Let $\sequence {d_n}$ and $\sequence {e_n}$ be infinite sequences in $\set {0, 1}$ such that:

$\exists m \in \N: d_m \ne e_m$

That is, the sequences $\sequence {d_n}$ and $\sequence {e_n}$ are different in at least one term.

Then the ternary representations $D = 0.d_1 d_2 \ldots$ and $E = 0.e_1 e_2 \dots$ represent distinct real numbers.


Proof

Let $\sequence {d_n} \ne \sequence {e_n}$.

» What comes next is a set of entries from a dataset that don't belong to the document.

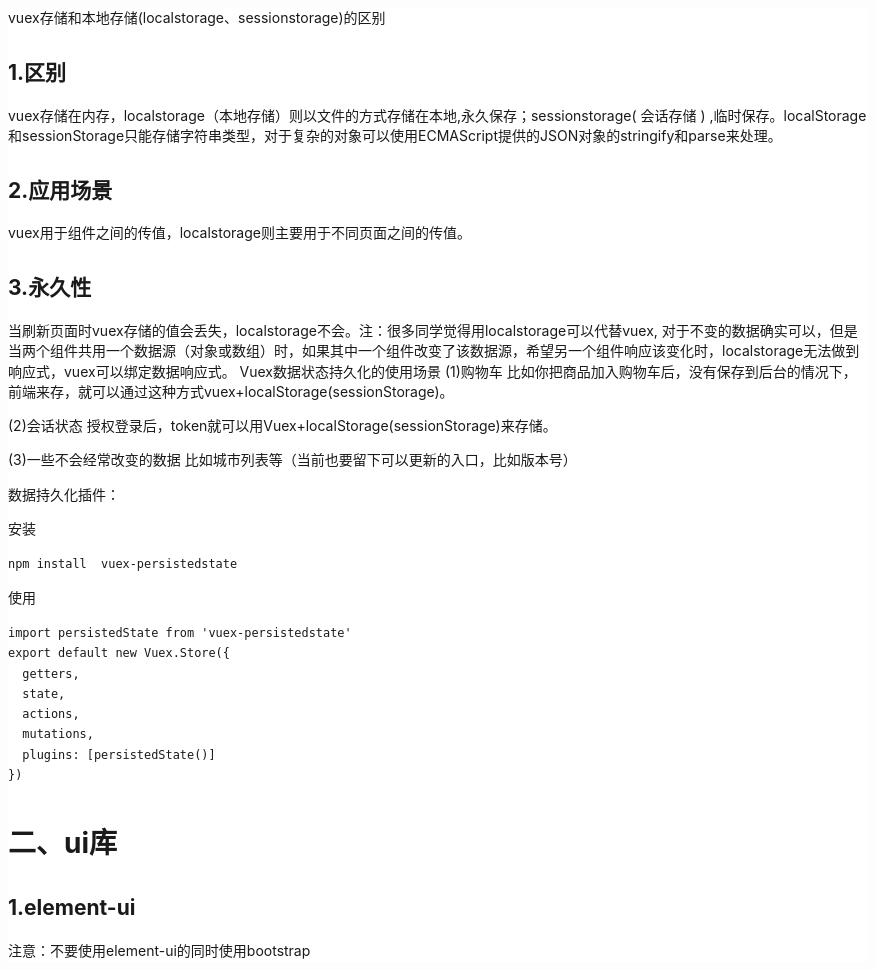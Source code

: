 vuex存储和本地存储(localstorage、sessionstorage)的区别

## 1.区别

vuex存储在内存，localstorage（本地存储）则以文件的方式存储在本地,永久保存；sessionstorage( 会话存储 ) ,临时保存。localStorage和sessionStorage只能存储字符串类型，对于复杂的对象可以使用ECMAScript提供的JSON对象的stringify和parse来处理。

## 2.应用场景

vuex用于组件之间的传值，localstorage则主要用于不同页面之间的传值。

## 3.永久性

当刷新页面时vuex存储的值会丢失，localstorage不会。注：很多同学觉得用localstorage可以代替vuex, 对于不变的数据确实可以，但是当两个组件共用一个数据源（对象或数组）时，如果其中一个组件改变了该数据源，希望另一个组件响应该变化时，localstorage无法做到响应式，vuex可以绑定数据响应式。
Vuex数据状态持久化的使用场景
(1)购物车
比如你把商品加入购物车后，没有保存到后台的情况下，前端来存，就可以通过这种方式vuex+localStorage(sessionStorage)。

(2)会话状态
授权登录后，token就可以用Vuex+localStorage(sessionStorage)来存储。

(3)一些不会经常改变的数据
比如城市列表等（当前也要留下可以更新的入口，比如版本号）

数据持久化插件：

安装

```
npm install  vuex-persistedstate

```

使用

```
import persistedState from 'vuex-persistedstate'
export default new Vuex.Store({
  getters,
  state,
  actions,
  mutations,
  plugins: [persistedState()]
})

```

# 二、ui库

## 1.element-ui

注意：不要使用element-ui的同时使用bootstrap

By the Well-Ordering Principle, there is a smallest $n \in \N_{>0}$ such that $d_n \ne e_n$.

Without loss of generality, suppose that $d_n = 0$ and $e_n = 1$.

Let:

$\ds K = 0.d_1 d_2 \ldots d_{n - 1} = \sum_{i \mathop = 1}^{n - 1} d_i 3^{-i}$
$\ds D := K + \sum_{i \mathop = n + 1}^\infty d_i 3^{-i}$
$\ds E := K + 3^{-n} + \sum_{i \mathop = n + 1}^\infty e_i 3^{-i} \ge K + 3^{-n}$

But then:

\(\ds D \le K + \sum_{i \mathop = n + 1}^\infty 3^{-i}\) \(=\) \(\ds K + 3^{-n-1} \sum_{i \mathop = 0}^\infty 3^{-i}\)
\(\ds \) \(=\) \(\ds K + 3^{-n - 1} \dfrac 3 2\)
\(\ds \) \(=\) \(\ds K + \frac {3^{-n} } 2\)

Thus $D < E$, so $D \ne E$.

$\blacksquare$